Charles Goulding of R&D Tax Savers examines ventilator manufacture picking up with 3D printing.
Much attention has been focused on well-known major manufacturers like GM, Ford, Dyson, and Tesla who are embarking on an endeavor to produce ventilators for the first time. Nonetheless, some excellent leading manufacturers have been producing ventilators for a long time. These manufacturers include Drägerwerk AG of Germany, Getinge of Sweden, and Hamilton Medical of Switzerland.
However, even these experienced companies are facing obstacles in the wake of global production demands due to the coronavirus. In a March 31st Financial Times article, Drägerwerk CEO Stefan Dräger expressed reservations about the ability to obtain necessary ventilator components through his traditional supply chain. Hamilton Medical has doubled its output to about 500 ventilators a week and has stated it is looking for ways to simplify its machines to speed up production.
3D printing is an accessible way to manufacture components either in-house or via 3D printing service centers and contract manufacturers. Additionally, 3D printing can help simplify production by integrating components and reducing the number of required parts.
Many leading 3D printing companies have offered their services to fill supply chain gaps during this crisis. For example, Renishaw, headquartered in the UK, possesses multiple skill sets as they are also a precision product manufacturer. Carbon, a 3D printing unicorn headquartered in California, is now also offering its extensive contract manufacturing network.
Large manufacturers making ventilators for the first time will be using the power of their global sourcing departments to scoop up existing ventilator components, which will create demand for even more 3D printed parts.
Enhanced R&D tax credits are available for any company making new and improved products.
The Research & Development Tax Credit
Enacted in 1981, the now permanent Federal Research and Development (R&D) Tax Credit allows a credit that typically ranges from 4%-7% of eligible spending for new and improved products and processes.
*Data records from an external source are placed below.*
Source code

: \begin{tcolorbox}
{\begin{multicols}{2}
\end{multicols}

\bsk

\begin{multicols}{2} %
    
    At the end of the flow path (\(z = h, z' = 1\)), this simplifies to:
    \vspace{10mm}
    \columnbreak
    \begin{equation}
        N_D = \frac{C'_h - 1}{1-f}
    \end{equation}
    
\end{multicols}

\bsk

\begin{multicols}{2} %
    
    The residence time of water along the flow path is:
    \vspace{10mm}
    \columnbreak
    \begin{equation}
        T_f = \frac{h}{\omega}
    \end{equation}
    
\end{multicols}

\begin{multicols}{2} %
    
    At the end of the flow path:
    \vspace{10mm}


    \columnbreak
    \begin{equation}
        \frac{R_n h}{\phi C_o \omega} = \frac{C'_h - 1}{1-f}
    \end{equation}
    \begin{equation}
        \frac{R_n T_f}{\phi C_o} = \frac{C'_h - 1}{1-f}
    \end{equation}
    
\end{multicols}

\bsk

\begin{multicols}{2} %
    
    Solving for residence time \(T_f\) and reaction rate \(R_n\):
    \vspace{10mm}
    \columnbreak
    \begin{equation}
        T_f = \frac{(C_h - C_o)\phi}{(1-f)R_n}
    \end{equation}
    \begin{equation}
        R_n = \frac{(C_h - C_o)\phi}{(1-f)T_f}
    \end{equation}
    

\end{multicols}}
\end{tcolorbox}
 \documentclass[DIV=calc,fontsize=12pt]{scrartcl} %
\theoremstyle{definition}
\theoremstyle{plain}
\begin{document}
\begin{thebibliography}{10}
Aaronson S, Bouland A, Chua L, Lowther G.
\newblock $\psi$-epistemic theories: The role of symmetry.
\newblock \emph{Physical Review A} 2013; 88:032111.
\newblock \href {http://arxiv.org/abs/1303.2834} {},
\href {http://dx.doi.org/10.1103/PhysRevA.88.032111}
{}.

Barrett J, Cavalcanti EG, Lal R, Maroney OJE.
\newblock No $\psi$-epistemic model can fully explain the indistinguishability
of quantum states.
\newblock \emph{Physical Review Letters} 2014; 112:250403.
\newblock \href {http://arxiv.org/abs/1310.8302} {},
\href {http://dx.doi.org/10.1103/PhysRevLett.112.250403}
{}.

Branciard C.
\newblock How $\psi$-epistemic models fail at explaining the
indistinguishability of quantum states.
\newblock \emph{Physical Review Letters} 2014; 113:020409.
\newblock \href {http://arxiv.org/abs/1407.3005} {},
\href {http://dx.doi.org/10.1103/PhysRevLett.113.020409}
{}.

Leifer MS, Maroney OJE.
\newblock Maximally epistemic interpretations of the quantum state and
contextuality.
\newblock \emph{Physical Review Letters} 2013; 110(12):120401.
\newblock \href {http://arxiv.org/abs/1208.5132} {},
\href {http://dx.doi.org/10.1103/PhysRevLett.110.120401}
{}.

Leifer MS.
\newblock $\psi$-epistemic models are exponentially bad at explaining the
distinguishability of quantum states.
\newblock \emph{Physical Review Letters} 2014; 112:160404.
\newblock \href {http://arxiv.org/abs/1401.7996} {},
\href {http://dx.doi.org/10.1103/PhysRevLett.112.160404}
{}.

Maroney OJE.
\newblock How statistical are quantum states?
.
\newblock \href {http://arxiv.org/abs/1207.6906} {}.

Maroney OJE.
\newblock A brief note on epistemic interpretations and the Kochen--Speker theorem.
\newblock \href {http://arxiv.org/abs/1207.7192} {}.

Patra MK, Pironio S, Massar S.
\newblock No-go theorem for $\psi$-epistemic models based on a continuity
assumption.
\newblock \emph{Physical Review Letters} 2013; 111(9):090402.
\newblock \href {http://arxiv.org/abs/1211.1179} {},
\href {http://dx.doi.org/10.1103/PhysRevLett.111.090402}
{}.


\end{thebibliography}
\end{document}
Qualified research must meet the following four criteria:
Must be technological in nature
Must be a component of the taxpayer’s business
Must represent R&D in the experimental sense and generally includes all such costs related to the development or improvement of a product or process
Must eliminate uncertainty through a process of experimentation that considers one or more alternatives
Eligible costs include US employee wages, cost of supplies consumed in the R&D process, cost of pre-production testing, US contract research expenses, and certain costs associated with developing a patent.
On December 18, 2015, President Obama signed the PATH Act, making the R&D Tax Credit permanent. Beginning in 2016, the R&D credit can be used to offset Alternative Minimum tax for companies with revenue below $50MM and, startup businesses can obtain up to $250,000 per year in payroll tax cash rebates.
The race to locate or create the necessary components for ventilators has commenced, and 3D printing has an important role to play.